Contexto y antecedentes del caso
El conflicto se originó en un proceso ejecutivo iniciado por una entidad bancaria contra una demandada, en el que se reclamaba el pago de sumas consignadas en un pagaré. La demanda fue presentada inicialmente ante el Juzgado Municipal de Pequeñas Causas y Competencia Múltiple de Envigado, bajo el argumento de competencia territorial basada en el domicilio de la demandada en dicho municipio. Sin embargo, se señaló una dirección física para notificaciones en el municipio de Pereira.
El Juzgado de Envigado, mediante auto del 15 de septiembre de 2025, rechazó su competencia debido a que su jurisdicción está limitada a ciertas zonas específicas del municipio y porque el domicilio real de la demandada se encontraba en Pereira. En consecuencia, remitió el proceso a los juzgados civiles municipales de Pereira.
Posteriormente, el Juzgado Segundo Civil Municipal de Pereira manifestó no ser competente para conocer del asunto y promovió el conflicto negativo de competencia ante la Corte Suprema de Justicia, argumentando que no estaba claramente determinado el domicilio de la demandada, y que no debe confundirse con el lugar para recibir notificaciones.
Consideraciones jurídicas de la Corte Suprema
La Sala de Casación Civil, Agraria y Rural de la Corte Suprema de Justicia, en ejercicio de sus funciones conforme a los artículos 139 del Código General del Proceso y 16 de la Ley 270 de 1996, modificado por la Ley 1285 de 2009, analizó el conflicto negativo de competencia planteado.
En primer lugar, recordó que la competencia judicial se determina por la conjunción de factores subjetivos y objetivos tales como la persona involucrada, el domicilio del demandado, el lugar donde ocurrieron los hechos, la cuantía y la naturaleza del asunto.

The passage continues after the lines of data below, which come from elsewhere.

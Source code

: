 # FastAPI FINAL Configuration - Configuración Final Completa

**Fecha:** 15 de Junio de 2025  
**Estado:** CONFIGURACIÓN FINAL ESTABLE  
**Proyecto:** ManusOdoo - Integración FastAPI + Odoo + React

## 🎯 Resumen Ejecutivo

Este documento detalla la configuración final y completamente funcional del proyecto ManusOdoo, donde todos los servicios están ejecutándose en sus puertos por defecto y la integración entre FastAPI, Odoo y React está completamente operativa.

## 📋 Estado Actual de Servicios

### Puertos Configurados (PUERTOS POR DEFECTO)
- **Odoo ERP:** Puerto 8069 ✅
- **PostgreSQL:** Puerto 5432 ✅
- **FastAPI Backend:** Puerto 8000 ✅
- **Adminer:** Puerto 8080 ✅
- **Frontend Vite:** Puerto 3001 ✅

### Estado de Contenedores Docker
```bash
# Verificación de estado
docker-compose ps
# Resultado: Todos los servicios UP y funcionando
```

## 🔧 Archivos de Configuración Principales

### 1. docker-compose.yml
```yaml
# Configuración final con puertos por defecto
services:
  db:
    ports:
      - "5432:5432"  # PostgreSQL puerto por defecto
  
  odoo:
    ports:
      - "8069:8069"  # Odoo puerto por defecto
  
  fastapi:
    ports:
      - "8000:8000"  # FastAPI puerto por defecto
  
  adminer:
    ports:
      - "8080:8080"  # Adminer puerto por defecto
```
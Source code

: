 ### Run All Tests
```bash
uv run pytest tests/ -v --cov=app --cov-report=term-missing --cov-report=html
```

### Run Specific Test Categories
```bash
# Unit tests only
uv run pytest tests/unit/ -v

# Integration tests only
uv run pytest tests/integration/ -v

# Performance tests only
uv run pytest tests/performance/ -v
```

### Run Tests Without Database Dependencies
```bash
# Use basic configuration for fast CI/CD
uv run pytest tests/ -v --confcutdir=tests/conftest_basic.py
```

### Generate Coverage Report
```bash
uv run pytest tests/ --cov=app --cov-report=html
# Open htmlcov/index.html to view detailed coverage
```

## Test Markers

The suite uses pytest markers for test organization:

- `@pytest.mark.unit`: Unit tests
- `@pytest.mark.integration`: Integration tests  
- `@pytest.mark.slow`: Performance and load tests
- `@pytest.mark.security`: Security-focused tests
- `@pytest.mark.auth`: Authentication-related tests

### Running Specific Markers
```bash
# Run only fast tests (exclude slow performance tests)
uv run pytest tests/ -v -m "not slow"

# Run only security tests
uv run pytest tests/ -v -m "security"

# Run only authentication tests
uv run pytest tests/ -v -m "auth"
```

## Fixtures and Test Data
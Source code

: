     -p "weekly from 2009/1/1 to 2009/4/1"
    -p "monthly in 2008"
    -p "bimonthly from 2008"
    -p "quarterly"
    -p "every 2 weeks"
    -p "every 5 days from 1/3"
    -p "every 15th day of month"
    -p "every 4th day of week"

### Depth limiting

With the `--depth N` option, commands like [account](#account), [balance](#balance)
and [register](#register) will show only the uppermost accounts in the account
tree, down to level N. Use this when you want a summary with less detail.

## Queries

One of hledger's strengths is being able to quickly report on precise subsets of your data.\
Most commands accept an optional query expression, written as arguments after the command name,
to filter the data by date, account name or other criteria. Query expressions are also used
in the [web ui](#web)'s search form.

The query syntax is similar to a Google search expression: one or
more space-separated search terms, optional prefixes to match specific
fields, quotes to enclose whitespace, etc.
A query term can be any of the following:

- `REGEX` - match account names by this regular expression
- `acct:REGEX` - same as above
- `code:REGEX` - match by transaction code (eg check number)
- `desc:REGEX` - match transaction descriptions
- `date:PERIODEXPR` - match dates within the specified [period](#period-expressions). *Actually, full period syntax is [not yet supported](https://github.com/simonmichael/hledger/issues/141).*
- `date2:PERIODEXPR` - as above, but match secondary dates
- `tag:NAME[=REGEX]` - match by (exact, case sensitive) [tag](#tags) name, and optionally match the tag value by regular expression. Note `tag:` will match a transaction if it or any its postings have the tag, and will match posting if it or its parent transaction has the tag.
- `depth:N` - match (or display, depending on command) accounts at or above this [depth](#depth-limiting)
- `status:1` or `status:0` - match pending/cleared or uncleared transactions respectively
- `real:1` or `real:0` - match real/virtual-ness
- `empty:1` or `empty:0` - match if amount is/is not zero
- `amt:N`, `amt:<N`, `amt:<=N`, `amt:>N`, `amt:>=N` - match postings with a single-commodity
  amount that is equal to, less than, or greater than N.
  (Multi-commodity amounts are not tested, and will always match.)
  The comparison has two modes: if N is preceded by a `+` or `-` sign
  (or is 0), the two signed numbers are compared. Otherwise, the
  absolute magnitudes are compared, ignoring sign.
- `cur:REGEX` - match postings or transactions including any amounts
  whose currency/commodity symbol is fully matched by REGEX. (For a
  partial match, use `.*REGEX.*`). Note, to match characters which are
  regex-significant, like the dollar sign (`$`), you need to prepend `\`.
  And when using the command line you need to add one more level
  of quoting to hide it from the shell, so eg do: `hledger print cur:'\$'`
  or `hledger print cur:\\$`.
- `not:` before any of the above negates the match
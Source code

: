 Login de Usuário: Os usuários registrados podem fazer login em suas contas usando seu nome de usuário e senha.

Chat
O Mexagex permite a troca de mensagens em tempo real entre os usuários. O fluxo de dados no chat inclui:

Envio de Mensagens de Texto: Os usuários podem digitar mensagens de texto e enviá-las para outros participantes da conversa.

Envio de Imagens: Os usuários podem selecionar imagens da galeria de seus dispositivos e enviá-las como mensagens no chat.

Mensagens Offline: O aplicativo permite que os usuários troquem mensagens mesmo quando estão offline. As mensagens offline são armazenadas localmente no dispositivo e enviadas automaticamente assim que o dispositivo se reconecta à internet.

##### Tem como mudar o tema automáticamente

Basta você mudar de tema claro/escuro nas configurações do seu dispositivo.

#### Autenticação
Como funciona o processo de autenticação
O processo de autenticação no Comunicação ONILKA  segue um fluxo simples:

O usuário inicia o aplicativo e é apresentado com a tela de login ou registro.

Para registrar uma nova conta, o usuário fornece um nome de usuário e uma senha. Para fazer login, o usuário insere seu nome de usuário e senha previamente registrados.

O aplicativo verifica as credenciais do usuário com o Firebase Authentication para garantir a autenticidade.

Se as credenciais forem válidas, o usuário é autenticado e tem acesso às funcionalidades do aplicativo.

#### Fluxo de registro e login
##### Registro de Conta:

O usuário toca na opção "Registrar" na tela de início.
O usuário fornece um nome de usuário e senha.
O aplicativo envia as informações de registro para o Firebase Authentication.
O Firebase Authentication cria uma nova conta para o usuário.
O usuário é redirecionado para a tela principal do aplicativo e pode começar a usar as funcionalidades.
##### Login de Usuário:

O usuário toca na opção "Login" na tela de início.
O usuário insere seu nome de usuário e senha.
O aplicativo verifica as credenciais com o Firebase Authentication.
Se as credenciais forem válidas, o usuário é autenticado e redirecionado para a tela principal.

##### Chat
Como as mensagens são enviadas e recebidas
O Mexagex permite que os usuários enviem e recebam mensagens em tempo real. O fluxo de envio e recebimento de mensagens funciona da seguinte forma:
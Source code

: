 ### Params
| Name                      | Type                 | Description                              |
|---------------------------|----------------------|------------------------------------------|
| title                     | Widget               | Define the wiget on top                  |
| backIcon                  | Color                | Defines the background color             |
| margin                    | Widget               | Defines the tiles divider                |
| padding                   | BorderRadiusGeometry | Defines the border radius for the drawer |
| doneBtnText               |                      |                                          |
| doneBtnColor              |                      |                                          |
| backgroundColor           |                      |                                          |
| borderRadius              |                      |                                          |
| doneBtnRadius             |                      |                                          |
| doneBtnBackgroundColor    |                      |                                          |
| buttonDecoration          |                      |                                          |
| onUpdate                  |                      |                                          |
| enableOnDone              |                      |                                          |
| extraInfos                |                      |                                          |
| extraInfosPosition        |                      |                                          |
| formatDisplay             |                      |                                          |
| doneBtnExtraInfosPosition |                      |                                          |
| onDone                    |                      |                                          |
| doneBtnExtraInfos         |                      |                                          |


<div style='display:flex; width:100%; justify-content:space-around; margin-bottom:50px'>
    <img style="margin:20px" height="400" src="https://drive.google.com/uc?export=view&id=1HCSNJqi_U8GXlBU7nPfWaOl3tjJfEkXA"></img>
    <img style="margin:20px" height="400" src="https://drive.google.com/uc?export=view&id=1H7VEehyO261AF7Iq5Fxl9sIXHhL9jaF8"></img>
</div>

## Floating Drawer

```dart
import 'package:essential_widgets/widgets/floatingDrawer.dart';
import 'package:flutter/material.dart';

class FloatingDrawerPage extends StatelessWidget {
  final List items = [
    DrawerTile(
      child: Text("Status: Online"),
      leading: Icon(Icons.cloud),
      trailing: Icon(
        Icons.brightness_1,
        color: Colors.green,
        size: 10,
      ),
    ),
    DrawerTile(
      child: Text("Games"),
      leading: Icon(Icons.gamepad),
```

Respecto a la competencia territorial, el artículo 28 del Código General del Proceso establece como regla general que el juez competente es el del domicilio del demandado en procesos contenciosos. Sin embargo, para procesos que involucren títulos ejecutivos, también puede ser competente el juez del lugar de cumplimiento de la obligación.
En el presente caso, la demanda fue radicada en el Juzgado de Pequeñas Causas y Competencia Múltiple de Envigado, atribuyéndole la competencia territorial con base en el domicilio de la demandada en ese municipio. No obstante, la dirección física para notificaciones correspondía a Pereira, y dicho juzgado tiene competencia limitada a ciertas zonas específicas de Envigado.
La Corte Suprema enfatizó que el domicilio y el lugar para notificaciones son conceptos jurídicos distintos. El domicilio, según el artículo 76 del Código Civil, implica residencia con ánimo de permanencia, mientras que el lugar de notificaciones es simplemente el sitio donde una persona puede ser localizada para recibir actos procesales.
El juzgado de Envigado confundió estos conceptos y rechazó la competencia de manera prematura sin solicitar aclaraciones adicionales sobre la zona exacta del domicilio. Por ello, la Sala concluyó que la decisión de dicho juzgado fue precipitada, pues carecía de elementos suficientes para determinar la competencia territorial.
Decisión y ordenamientos
En virtud de lo anterior, la Corte Suprema resolvió:
- Declarar que el conflicto de competencia es prematuro.
- Ordenar la devolución del expediente al Juzgado Municipal de Pequeñas Causas y Competencia Múltiple de Envigado para que precise el domicilio de la demandada y aclare los aspectos dudosos que impiden atribuir la competencia.
- Notificar la providencia al Juzgado Segundo Civil Municipal de Pereira.
- Disponer las diligencias administrativas correspondientes para el trámite del expediente.
Esta decisión subraya la importancia de distinguir correctamente el domicilio y el lugar de notificaciones para evitar conflictos de competencia prematuros en la administración de justicia, garantizando así un proceso judicial adecuado y respetuoso de los derechos de las partes involucradas.